For Mason PhD students, the Three Minute Thesis is their respective March Madness. A field of over 80 researchers were whittled down to 50, then down to a dozen finalists who were challenged to describe years of work within a three-minute presentation. Congratulations to the four students who represented the College of Science at this year’s event: Amy Carfagno, Tracey G Oellerich, Jessica Roberts, and Callista M Skaggs. Regardless of their outcome, we are proud of your accomplishment and hope you can channel this experience to enhance your abilities.

There’s still time for our students to submit abstracts for this year’s virtual Undergraduate Research Colloquium, which are due next Monday April 4, 2022, the same day the NCAA basketball champ is crowned and Mason kicks off its 50th Anniversary week of events. I encourage you to engage in the university’s milestone celebrations to come. Whether it’s the Fiftieth Anniversary events, or our graduation celebration back in the Eagle Bank Arena, it’s at these moments when educators and families can celebrate the success of their scientists.

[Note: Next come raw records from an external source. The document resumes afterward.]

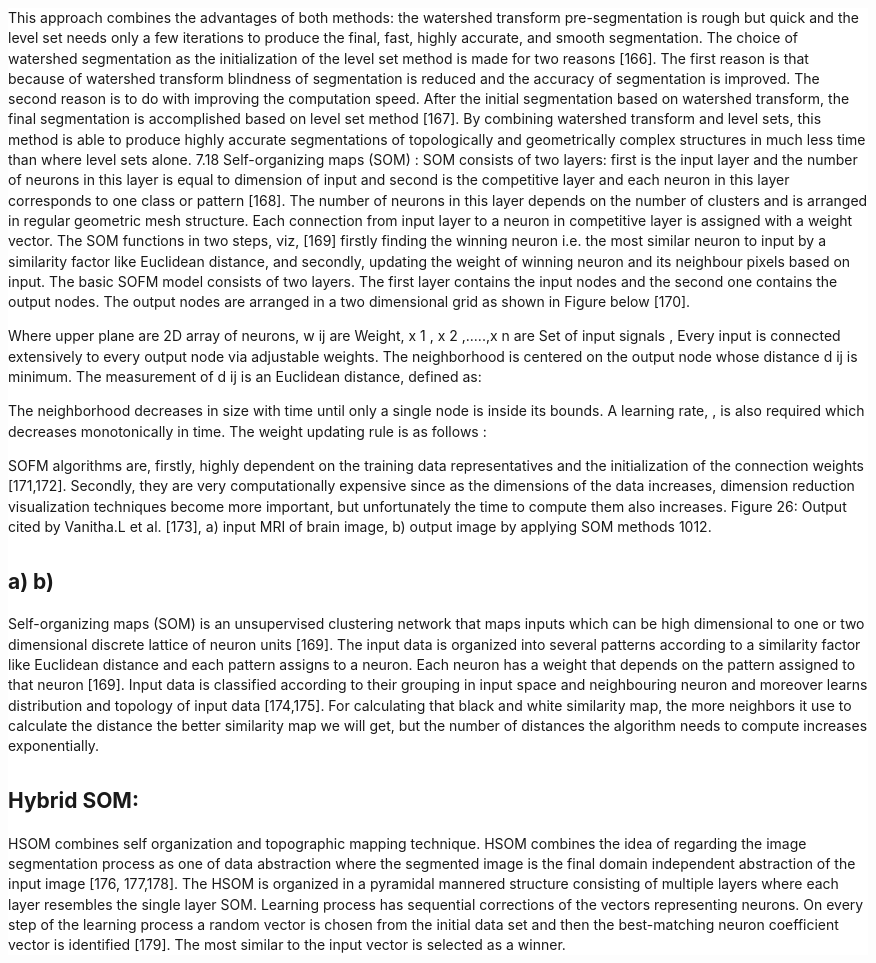 This approach combines the advantages of both methods: the watershed transform pre-segmentation is rough but quick and the level set needs only a few iterations to produce the final, fast, highly accurate, and smooth segmentation. The choice of watershed segmentation as the initialization of the level set method is made for two reasons [166]. The first reason is that because of watershed transform blindness of segmentation is reduced and the accuracy of segmentation is improved. The second reason is to do with improving the computation speed. After the initial segmentation based on watershed transform, the final segmentation is accomplished based on level set method [167]. By combining watershed transform and level sets, this method is able to produce highly accurate segmentations of topologically and geometrically complex structures in much less time than where level sets alone. 7.18 Self-organizing maps (SOM) : SOM consists of two layers: first is the input layer and the number of neurons in this layer is equal to dimension of input and second is the competitive layer and each neuron in this layer corresponds to one class or pattern [168]. The number of neurons in this layer depends on the number of clusters and is arranged in regular geometric mesh structure. Each connection from input layer to a neuron in competitive layer is assigned with a weight vector. The SOM functions in two steps, viz, [169] firstly finding the winning neuron i.e. the most similar neuron to input by a similarity factor like Euclidean distance, and secondly, updating the weight of winning neuron and its neighbour pixels based on input. The basic SOFM model consists of two layers. The first layer contains the input nodes and the second one contains the output nodes. The output nodes are arranged in a two dimensional grid as shown in Figure below  [170].

Where upper plane are 2D array of neurons, w ij are Weight, x 1 , x 2 ,.....,x n are Set of input signals , Every input is connected extensively to every output node via adjustable weights. The neighborhood is centered on the output node whose distance d ij is minimum. The measurement of d ij is an Euclidean distance, defined as:

The neighborhood decreases in size with time until only a single node is inside its bounds. A learning rate, , is also required which decreases monotonically in time. The weight updating rule is as follows :

SOFM algorithms are, firstly, highly dependent on the training data representatives and the initialization of the connection weights [171,172]. Secondly, they are very computationally expensive since as the dimensions of the data increases, dimension reduction visualization techniques become more important, but unfortunately the time to compute them also increases. Figure 26: Output cited by Vanitha.L et al. [173], a) input MRI of brain image, b) output image by applying SOM methods 1012.


## a) b)

Self-organizing maps (SOM) is an unsupervised clustering network that maps inputs which can be high dimensional to one or two dimensional discrete lattice of neuron units [169]. The input data is organized into several patterns according to a similarity factor like Euclidean distance and each pattern assigns to a neuron. Each neuron has a weight that depends on the pattern assigned to that neuron [169]. Input data is classified according to their grouping in input space and neighbouring neuron and moreover learns distribution and topology of input data [174,175]. For calculating that black and white similarity map, the more neighbors it use to calculate the distance the better similarity map we will get, but the number of distances the algorithm needs to compute increases exponentially.


## Hybrid SOM:

HSOM combines self organization and topographic mapping technique. HSOM combines the idea of regarding the image segmentation process as one of data abstraction where the segmented image is the final domain independent abstraction of the input image [176, 177,178]. The HSOM is organized in a pyramidal mannered structure consisting of multiple layers where each layer resembles the single layer SOM. Learning process has sequential corrections of the vectors representing neurons. On every step of the learning process a random vector is chosen from the initial data set and then the best-matching neuron coefficient vector is identified [179]. The most similar to the input vector is selected as a winner.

Speaking of success from undergraduate experiences, allow this proud papa just a moment to brag as I’m celebrating a successful science milestone of my daughter’s. It seems fitting as we conclude Women’s History Month to highlight a Women in STEM success story. My daughter, Andrea Miralles Barboza, inspired by her undergraduate science experience, just secured a position at NOAA to study climate from a social science lens.  

Whether it be as a parent, a faculty or staff member interacting with our scientists, a coach watching players succeed, or our university honoring 50 years, let’s take the time to celebrate meaningful milestones, for they spur us to our best work and greatest potential.